The proposed legislation clarifies the language of the Excise Tax Act to ensure that goods and services provided by public institutions (for example, municipalities, schools, universities, public colleges and hospitals) through a lease or license (or similar arrangement) are tax-exempt.  The wording change is retroactive to all leases or licences beginning 1 April 1997.

DISCUSSION

The most important changes in Bill C-13 from a macro-economic perspective are those that make it easier for firms to set up export operations in Canada.  Among other things, these changes would allow export-oriented non-manufacturing businesses to purchase or import inventory, certain inputs and customers’ goods on a GST/HST-free basis (i.e., zero-rated), rather than having to pay the tax and then claim a refund, as is sometimes the case now.  By addressing this cash-flow issue, the government is attempting to attract distribution centres to Canada or at least ensure that Canada does not suffer a competitive disadvantage relative to its NAFTA partners.

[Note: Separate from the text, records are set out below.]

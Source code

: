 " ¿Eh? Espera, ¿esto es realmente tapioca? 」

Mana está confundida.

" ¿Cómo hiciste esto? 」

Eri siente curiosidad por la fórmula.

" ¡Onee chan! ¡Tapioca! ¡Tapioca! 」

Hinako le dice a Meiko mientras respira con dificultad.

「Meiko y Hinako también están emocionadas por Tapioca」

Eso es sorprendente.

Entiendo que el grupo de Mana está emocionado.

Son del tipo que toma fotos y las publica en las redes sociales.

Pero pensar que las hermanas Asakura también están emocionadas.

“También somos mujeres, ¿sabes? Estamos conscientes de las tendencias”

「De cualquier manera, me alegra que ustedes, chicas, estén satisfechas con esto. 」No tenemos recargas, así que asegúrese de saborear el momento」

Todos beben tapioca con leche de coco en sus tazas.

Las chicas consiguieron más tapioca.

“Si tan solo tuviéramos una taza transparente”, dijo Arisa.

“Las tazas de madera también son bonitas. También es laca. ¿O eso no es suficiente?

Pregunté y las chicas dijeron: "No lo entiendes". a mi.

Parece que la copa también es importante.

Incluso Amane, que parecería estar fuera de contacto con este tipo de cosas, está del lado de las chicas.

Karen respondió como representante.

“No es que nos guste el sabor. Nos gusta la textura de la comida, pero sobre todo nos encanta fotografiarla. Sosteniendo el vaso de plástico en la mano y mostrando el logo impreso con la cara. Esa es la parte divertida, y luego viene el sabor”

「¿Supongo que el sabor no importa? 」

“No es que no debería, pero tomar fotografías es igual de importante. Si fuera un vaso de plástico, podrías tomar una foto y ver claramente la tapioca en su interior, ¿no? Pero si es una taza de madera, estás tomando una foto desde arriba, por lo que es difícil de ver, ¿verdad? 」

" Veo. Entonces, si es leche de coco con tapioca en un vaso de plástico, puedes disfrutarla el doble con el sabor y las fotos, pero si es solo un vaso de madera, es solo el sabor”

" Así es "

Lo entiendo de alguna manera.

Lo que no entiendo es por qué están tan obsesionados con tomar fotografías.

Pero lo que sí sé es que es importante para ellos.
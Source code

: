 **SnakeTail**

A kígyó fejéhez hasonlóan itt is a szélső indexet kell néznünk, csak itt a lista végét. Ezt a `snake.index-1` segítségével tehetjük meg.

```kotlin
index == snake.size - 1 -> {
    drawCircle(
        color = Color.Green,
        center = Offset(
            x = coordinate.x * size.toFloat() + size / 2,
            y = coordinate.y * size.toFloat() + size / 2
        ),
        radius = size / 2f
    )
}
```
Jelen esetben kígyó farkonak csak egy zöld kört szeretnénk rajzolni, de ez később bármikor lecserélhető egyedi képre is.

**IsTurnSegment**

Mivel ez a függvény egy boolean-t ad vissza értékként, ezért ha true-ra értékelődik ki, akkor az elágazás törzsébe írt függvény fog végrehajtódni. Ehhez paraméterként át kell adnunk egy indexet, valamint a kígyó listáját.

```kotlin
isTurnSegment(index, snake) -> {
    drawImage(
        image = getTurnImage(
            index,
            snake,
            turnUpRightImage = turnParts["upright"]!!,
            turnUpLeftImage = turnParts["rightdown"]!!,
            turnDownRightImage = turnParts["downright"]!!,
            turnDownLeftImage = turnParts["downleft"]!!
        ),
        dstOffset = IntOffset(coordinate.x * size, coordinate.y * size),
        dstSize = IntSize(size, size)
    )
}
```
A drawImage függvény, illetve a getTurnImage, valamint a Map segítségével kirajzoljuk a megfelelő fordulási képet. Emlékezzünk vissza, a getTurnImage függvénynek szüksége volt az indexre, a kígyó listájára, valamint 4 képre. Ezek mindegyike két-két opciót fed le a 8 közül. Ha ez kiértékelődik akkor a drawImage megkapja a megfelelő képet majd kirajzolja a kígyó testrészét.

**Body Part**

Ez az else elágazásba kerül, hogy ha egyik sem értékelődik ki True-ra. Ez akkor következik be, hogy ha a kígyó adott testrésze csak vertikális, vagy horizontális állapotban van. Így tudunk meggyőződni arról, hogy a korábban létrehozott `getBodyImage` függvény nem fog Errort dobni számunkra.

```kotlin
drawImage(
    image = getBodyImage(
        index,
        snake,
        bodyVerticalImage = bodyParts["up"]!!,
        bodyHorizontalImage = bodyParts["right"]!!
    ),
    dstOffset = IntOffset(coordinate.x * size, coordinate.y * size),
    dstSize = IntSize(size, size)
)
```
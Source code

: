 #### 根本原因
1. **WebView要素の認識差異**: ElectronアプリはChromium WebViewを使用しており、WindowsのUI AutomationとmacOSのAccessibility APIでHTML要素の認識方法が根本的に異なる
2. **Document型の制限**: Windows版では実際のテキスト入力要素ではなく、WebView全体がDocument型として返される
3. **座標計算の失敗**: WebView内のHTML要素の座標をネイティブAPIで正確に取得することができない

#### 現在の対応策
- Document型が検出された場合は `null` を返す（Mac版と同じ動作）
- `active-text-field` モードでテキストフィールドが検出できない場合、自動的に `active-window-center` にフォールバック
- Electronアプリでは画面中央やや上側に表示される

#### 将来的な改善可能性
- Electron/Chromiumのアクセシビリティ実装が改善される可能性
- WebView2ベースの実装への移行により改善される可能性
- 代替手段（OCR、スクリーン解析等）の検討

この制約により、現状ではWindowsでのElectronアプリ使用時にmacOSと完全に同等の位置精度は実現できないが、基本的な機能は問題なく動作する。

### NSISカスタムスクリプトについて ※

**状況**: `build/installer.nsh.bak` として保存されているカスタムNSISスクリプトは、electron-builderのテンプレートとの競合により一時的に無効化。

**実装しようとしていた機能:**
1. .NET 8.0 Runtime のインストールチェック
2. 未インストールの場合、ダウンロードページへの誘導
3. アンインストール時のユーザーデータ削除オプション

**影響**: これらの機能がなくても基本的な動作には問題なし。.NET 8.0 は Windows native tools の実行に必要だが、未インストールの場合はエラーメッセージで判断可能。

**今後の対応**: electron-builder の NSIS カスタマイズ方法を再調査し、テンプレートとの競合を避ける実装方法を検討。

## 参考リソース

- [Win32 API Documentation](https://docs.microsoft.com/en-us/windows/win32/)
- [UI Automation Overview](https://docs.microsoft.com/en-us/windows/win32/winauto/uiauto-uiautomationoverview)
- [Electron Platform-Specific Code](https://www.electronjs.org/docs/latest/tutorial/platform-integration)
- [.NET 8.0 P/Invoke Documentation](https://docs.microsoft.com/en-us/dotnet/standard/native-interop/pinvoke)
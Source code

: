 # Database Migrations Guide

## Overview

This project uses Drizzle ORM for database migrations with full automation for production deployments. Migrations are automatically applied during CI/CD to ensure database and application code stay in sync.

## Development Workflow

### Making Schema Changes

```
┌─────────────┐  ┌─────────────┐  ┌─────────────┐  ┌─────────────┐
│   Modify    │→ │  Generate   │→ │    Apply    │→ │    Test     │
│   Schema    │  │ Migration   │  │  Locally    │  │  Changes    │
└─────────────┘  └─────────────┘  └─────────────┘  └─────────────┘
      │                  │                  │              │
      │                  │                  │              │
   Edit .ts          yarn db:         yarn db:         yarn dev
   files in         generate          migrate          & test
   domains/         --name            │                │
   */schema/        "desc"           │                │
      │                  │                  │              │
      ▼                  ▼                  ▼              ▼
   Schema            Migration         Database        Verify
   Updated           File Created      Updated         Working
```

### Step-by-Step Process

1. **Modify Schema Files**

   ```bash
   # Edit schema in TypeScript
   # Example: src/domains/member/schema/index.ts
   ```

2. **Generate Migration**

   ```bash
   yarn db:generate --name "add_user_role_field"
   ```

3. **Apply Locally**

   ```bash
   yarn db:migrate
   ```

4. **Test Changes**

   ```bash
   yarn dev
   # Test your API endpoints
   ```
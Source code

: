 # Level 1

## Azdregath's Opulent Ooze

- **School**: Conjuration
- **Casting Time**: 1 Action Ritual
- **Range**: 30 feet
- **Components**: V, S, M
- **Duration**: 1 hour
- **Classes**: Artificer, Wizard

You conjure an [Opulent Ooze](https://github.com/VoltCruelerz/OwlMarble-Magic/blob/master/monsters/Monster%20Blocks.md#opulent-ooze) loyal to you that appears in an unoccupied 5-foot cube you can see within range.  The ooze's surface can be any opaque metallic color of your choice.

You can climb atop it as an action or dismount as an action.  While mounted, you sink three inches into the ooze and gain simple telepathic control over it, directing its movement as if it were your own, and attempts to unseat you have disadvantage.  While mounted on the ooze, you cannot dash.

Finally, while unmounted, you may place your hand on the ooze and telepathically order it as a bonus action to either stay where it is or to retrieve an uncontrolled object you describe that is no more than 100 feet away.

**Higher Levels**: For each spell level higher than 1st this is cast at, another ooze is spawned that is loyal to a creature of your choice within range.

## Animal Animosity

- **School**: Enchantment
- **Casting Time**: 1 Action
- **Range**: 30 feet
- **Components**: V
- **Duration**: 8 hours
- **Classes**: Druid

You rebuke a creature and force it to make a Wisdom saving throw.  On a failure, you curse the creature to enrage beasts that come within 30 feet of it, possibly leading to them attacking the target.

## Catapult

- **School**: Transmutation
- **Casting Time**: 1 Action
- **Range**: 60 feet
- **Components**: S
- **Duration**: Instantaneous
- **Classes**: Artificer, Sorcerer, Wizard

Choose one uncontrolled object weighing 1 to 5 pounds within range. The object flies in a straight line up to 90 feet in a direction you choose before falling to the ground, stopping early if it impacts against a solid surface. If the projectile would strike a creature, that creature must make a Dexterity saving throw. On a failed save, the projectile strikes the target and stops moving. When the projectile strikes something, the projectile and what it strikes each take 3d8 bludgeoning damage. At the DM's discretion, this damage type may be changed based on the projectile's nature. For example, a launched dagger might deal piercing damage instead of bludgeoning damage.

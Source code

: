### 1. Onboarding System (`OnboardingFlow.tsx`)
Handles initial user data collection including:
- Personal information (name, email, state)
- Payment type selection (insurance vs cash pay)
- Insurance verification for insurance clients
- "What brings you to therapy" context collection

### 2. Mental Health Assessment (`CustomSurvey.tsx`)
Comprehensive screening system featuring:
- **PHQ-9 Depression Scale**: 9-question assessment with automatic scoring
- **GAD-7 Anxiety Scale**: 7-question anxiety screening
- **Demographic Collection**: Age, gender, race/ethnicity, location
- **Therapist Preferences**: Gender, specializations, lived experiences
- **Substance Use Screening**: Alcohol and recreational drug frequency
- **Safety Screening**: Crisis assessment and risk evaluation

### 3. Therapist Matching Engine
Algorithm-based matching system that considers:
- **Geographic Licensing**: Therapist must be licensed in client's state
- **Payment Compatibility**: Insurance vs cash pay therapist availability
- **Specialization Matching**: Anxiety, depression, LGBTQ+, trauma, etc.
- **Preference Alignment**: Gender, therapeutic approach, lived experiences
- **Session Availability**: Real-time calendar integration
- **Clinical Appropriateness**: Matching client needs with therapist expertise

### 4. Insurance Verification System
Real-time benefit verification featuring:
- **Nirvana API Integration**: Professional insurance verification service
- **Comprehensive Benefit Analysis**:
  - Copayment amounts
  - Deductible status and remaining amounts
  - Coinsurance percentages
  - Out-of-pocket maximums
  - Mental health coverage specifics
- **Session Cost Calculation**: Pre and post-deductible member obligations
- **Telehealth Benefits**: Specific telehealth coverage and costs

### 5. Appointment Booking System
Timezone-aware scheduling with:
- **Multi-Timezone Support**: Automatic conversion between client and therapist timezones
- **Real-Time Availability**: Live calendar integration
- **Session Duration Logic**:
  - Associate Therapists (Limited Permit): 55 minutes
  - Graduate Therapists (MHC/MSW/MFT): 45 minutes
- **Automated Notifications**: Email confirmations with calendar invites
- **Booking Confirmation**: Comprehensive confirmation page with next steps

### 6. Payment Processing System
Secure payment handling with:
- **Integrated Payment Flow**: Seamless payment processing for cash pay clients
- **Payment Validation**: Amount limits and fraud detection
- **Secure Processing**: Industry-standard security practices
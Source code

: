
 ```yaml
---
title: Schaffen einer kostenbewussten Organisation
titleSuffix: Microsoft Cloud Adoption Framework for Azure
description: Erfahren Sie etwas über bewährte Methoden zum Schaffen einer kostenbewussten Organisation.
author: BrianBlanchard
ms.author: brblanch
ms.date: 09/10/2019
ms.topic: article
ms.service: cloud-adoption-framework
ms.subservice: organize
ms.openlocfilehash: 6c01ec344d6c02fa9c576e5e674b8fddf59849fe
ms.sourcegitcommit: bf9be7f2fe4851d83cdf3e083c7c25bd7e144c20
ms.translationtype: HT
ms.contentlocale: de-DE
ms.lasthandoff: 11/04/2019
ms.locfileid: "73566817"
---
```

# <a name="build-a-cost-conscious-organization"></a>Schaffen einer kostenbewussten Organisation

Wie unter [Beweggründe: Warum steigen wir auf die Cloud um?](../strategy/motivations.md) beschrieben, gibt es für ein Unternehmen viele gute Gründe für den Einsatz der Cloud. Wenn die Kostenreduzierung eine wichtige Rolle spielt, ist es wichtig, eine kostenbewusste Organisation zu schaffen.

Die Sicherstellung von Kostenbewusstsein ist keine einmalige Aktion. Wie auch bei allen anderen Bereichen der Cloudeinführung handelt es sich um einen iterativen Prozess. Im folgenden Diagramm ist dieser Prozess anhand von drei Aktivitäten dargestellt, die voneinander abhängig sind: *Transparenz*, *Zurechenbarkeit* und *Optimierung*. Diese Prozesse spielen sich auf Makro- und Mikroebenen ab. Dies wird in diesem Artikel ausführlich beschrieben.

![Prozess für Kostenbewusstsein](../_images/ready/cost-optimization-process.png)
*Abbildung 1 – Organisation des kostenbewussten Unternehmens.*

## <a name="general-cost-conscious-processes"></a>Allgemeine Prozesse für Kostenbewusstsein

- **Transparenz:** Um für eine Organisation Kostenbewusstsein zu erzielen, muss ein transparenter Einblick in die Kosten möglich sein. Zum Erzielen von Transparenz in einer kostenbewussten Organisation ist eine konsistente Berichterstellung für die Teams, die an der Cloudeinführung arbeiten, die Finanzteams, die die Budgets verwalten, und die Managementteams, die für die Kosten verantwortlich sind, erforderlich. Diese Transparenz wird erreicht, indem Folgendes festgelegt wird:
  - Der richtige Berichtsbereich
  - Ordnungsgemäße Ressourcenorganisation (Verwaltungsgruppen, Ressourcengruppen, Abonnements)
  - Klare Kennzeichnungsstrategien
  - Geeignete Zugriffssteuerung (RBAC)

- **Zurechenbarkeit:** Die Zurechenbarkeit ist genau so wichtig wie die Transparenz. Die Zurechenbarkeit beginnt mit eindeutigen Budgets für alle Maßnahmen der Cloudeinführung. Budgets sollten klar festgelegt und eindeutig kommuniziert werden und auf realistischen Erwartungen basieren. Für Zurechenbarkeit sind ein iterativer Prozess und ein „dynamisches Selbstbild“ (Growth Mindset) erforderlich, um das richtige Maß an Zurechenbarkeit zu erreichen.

The other major change in the legislation is the creation of a partial rebate of the GST on new or renovated long-term residential properties.  This measure could encourage the construction of new residential properties.  Other noteworthy changes to the Excise Tax Act include extending the New Housing Rebate to bed-and-breakfasts and boarding houses, extending the tax-free status of tuition to government-run programs, assuring some kind of national standard in the tax treatment of vocational programs, and extending the tax-free status for speech therapy to the end of 2001.


*  For clarity of exposition, the legislative proposals set out in the Bill described in this Legislative Summary are stated as if they were already adopted or in force.  These are, of course, simply proposals that are brought forward for the consideration of Parliament and will have no force or effect unless and until they are passed by both Houses of Parliament and receive Royal Assent.